> _WHAT YOU SHOULD DO_: Check each line of the data for "rangle" and select those that have it.

--

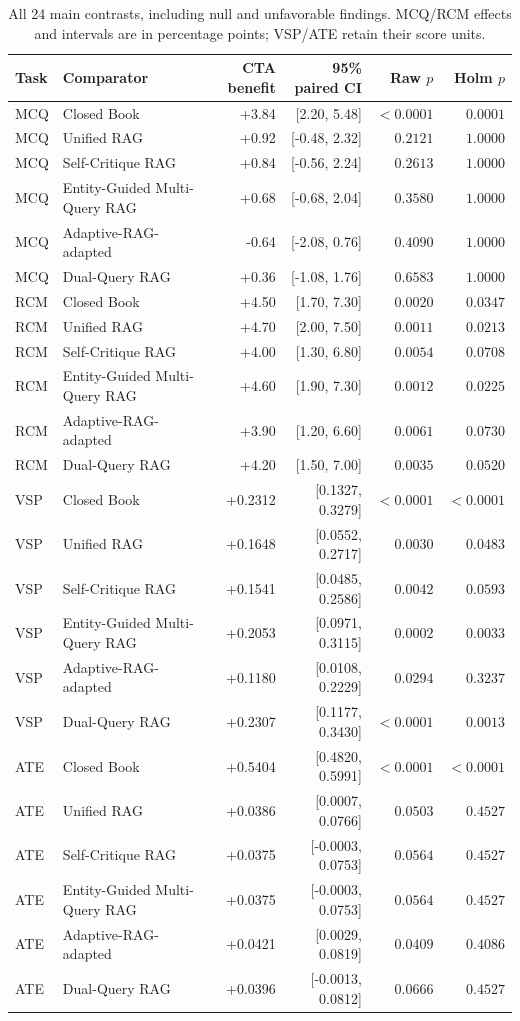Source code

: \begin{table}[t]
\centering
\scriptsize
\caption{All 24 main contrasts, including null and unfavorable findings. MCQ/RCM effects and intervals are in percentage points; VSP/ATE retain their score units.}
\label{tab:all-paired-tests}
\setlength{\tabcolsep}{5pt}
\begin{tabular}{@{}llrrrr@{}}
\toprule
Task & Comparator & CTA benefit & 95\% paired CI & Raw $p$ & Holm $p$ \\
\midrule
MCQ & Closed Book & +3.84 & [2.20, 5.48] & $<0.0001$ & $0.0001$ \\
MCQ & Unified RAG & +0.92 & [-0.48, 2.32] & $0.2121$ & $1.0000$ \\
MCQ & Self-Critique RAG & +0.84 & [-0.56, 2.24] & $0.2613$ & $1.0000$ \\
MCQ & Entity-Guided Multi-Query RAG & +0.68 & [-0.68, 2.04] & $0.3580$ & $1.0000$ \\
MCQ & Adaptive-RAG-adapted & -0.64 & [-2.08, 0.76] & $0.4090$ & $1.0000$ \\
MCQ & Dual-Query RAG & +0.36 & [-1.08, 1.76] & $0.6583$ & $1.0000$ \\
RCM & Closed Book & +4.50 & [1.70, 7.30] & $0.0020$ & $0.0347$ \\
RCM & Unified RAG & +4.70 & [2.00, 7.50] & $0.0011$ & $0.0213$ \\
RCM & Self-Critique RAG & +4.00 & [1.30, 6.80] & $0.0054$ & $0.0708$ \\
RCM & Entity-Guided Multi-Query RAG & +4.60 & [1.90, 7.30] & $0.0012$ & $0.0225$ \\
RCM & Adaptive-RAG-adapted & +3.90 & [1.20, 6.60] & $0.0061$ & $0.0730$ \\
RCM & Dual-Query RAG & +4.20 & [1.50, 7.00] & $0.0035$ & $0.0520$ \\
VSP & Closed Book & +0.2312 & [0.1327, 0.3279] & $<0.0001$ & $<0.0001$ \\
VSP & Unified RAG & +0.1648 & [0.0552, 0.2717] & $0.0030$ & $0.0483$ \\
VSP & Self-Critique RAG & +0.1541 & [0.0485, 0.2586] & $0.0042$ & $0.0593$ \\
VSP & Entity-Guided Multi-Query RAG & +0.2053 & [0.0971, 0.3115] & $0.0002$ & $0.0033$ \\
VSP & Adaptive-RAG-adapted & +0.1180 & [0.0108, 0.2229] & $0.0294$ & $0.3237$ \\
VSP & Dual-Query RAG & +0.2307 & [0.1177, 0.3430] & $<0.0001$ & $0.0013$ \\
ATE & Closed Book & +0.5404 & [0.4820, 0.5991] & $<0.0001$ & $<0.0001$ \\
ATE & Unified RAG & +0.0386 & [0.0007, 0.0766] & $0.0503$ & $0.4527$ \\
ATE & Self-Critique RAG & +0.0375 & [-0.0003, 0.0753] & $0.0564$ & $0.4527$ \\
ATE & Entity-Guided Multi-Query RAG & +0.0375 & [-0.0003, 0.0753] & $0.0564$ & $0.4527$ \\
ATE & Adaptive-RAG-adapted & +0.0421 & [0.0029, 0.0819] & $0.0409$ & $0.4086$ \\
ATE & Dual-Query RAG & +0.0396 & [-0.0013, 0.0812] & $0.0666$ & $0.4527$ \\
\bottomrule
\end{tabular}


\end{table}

--

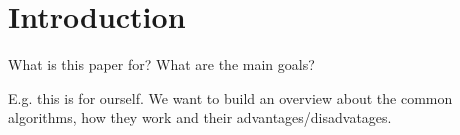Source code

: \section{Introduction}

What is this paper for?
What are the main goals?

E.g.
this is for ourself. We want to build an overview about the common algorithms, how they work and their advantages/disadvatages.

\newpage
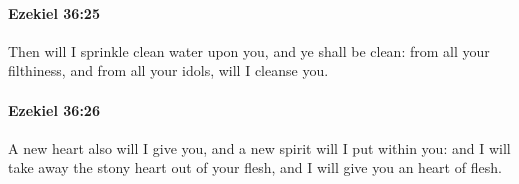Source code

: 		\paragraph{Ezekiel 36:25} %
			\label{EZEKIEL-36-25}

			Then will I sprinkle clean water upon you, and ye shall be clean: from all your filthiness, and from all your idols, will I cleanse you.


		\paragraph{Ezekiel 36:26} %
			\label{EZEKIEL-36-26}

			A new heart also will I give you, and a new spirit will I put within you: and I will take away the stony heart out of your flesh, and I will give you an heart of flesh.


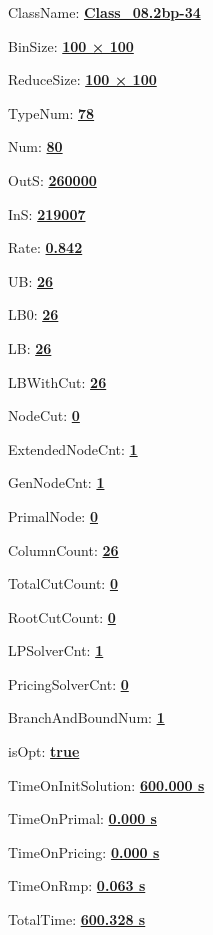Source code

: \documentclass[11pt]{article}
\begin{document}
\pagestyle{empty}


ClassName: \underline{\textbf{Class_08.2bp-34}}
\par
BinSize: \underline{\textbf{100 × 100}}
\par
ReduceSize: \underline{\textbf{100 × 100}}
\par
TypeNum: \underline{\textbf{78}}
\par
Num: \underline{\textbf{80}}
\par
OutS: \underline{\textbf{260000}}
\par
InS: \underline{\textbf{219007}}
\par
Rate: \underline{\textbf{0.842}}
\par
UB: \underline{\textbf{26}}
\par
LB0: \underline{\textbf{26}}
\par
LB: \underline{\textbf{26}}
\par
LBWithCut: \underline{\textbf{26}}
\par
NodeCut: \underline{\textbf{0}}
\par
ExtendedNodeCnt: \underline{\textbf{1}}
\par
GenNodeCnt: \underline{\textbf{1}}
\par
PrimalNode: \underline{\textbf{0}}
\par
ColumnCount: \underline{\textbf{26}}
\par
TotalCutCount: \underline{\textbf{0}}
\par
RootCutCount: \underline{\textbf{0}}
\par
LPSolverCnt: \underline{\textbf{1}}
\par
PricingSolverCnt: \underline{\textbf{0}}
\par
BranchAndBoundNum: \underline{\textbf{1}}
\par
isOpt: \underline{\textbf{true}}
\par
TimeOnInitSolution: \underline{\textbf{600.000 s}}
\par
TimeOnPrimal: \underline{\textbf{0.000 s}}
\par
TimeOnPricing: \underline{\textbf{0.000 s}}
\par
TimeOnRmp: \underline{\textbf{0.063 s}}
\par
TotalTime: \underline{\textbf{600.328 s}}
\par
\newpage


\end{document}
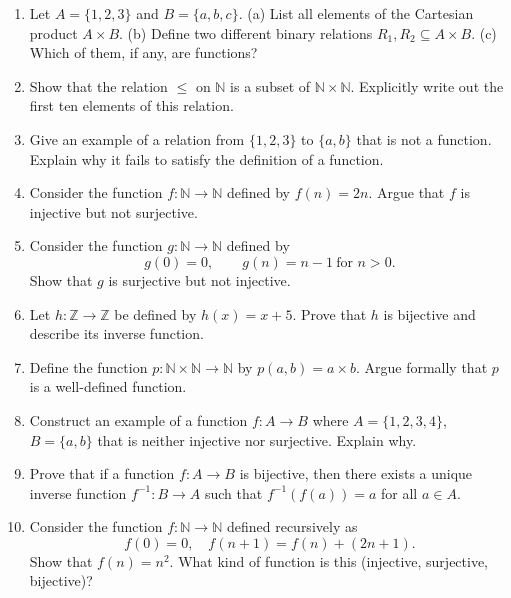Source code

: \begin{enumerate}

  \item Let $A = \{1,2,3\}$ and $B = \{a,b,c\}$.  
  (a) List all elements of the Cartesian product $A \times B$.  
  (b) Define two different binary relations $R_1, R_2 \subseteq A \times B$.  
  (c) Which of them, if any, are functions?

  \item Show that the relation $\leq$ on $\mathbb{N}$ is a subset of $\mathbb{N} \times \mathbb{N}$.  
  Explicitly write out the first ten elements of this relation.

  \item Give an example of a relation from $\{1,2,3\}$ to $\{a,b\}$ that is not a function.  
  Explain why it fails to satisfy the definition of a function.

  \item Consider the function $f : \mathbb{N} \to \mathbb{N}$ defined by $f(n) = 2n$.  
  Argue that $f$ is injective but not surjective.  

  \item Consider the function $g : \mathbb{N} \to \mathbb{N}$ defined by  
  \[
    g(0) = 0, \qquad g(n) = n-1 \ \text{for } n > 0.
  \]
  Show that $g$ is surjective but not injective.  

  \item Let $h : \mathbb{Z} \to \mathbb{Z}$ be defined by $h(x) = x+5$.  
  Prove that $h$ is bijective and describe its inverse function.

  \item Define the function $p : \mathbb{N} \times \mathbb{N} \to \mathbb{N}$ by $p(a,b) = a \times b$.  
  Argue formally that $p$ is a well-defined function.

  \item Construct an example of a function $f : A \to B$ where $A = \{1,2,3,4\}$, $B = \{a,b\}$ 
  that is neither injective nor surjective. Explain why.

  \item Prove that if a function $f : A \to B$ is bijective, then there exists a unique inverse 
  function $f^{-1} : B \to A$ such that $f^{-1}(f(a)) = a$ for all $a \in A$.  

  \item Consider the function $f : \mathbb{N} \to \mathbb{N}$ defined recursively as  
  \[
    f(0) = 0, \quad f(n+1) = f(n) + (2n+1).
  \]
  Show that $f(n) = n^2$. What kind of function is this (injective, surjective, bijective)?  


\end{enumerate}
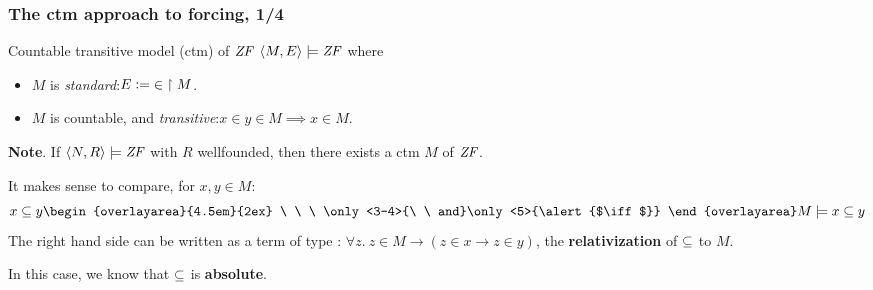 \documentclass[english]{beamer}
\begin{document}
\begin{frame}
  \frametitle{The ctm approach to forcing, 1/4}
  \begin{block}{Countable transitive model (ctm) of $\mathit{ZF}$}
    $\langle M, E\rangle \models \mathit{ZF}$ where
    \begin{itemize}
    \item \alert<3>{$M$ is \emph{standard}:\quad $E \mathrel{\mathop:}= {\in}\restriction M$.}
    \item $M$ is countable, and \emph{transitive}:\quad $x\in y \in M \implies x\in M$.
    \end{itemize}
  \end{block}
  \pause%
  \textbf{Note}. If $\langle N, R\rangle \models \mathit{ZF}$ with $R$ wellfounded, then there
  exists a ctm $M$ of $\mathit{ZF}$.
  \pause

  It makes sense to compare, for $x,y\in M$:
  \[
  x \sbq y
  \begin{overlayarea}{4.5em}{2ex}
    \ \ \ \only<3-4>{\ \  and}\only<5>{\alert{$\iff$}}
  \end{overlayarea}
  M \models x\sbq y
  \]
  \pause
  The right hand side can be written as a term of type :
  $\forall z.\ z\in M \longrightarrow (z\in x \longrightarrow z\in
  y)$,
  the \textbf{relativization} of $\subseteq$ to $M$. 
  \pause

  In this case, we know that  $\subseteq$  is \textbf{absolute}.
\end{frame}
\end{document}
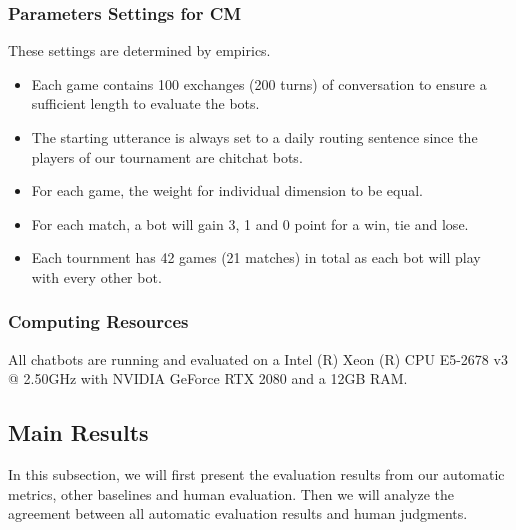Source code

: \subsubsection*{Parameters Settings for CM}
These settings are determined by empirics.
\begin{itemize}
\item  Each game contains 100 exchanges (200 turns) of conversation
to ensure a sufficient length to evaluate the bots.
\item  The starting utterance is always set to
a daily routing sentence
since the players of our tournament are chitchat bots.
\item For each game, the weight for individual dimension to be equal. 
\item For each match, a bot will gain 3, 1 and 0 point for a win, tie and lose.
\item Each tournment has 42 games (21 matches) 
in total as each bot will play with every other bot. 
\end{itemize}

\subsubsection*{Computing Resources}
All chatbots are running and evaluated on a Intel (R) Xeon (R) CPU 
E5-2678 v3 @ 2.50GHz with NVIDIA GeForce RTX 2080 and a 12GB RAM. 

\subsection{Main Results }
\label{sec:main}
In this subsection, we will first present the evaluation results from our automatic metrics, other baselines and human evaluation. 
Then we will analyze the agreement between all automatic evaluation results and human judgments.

--

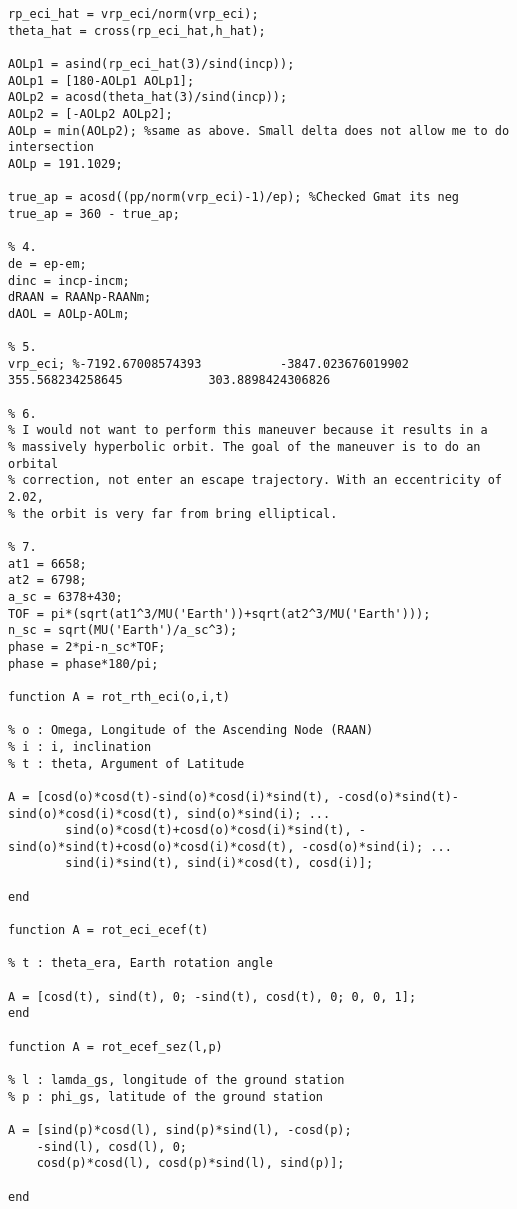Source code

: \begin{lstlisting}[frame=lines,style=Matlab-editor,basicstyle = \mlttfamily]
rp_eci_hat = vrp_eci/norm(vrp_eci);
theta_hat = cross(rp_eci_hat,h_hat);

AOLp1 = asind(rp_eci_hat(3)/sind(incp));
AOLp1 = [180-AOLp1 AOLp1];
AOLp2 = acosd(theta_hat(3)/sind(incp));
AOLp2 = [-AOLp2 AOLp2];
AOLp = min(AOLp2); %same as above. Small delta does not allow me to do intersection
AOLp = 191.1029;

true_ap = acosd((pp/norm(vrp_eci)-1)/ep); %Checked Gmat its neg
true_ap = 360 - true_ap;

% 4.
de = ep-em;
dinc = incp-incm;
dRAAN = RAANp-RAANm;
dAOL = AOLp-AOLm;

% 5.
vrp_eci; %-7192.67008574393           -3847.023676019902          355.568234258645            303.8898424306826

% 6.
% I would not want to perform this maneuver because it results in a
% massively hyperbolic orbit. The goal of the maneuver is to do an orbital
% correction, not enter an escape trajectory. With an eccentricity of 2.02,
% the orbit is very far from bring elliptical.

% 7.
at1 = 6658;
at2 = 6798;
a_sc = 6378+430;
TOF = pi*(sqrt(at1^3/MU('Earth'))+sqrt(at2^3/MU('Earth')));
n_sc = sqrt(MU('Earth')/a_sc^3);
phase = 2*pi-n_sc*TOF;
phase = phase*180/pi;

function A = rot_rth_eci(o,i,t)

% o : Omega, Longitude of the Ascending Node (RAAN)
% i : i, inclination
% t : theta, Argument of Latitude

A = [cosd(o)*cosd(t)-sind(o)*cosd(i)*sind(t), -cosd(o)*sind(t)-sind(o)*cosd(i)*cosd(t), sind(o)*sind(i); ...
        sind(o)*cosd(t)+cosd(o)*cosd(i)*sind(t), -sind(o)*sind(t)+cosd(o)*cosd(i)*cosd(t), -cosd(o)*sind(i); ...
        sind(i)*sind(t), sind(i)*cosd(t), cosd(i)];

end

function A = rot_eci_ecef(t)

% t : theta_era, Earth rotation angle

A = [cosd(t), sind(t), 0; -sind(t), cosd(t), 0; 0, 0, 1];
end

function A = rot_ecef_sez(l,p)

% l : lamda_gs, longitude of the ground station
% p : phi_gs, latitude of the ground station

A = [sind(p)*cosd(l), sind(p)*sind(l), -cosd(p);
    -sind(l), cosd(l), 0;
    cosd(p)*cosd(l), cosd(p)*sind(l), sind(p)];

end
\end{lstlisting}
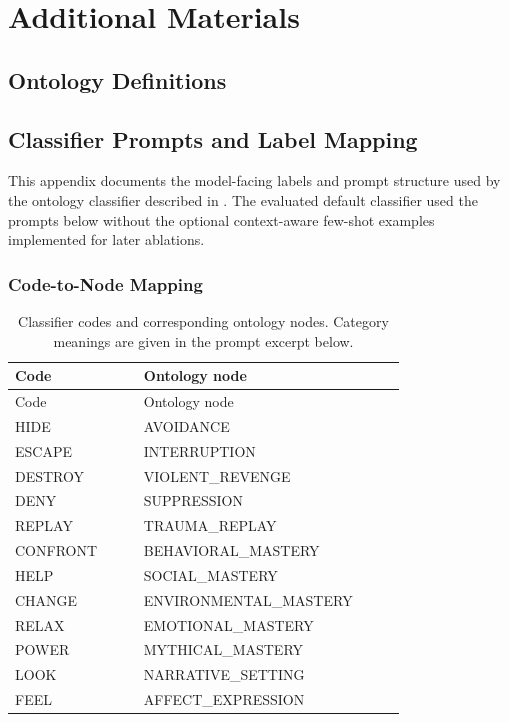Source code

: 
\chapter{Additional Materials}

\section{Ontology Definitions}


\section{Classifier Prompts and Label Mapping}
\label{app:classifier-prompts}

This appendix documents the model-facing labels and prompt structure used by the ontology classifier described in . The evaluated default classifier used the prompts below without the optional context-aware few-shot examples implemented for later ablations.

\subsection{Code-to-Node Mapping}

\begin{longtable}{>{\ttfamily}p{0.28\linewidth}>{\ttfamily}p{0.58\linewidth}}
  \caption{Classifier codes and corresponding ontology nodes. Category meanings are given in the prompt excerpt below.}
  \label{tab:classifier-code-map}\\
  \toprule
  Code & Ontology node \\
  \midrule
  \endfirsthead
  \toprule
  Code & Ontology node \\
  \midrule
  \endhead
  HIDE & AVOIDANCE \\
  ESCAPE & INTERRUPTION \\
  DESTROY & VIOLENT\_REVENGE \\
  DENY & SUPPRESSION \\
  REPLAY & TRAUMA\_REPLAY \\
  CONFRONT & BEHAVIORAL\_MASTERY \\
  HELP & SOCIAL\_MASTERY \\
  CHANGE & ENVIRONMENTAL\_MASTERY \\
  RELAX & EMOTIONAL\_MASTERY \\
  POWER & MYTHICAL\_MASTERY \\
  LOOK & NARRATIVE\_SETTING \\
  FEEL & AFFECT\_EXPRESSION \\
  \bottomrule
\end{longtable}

--

> _TASK OUTPUT_:
    $\langle M, E\rangle \models \mathit{ZF}$ where
  \textbf{Note}. If $\langle N, R\rangle \models \mathit{ZF}$ with $R$ wellfounded, then there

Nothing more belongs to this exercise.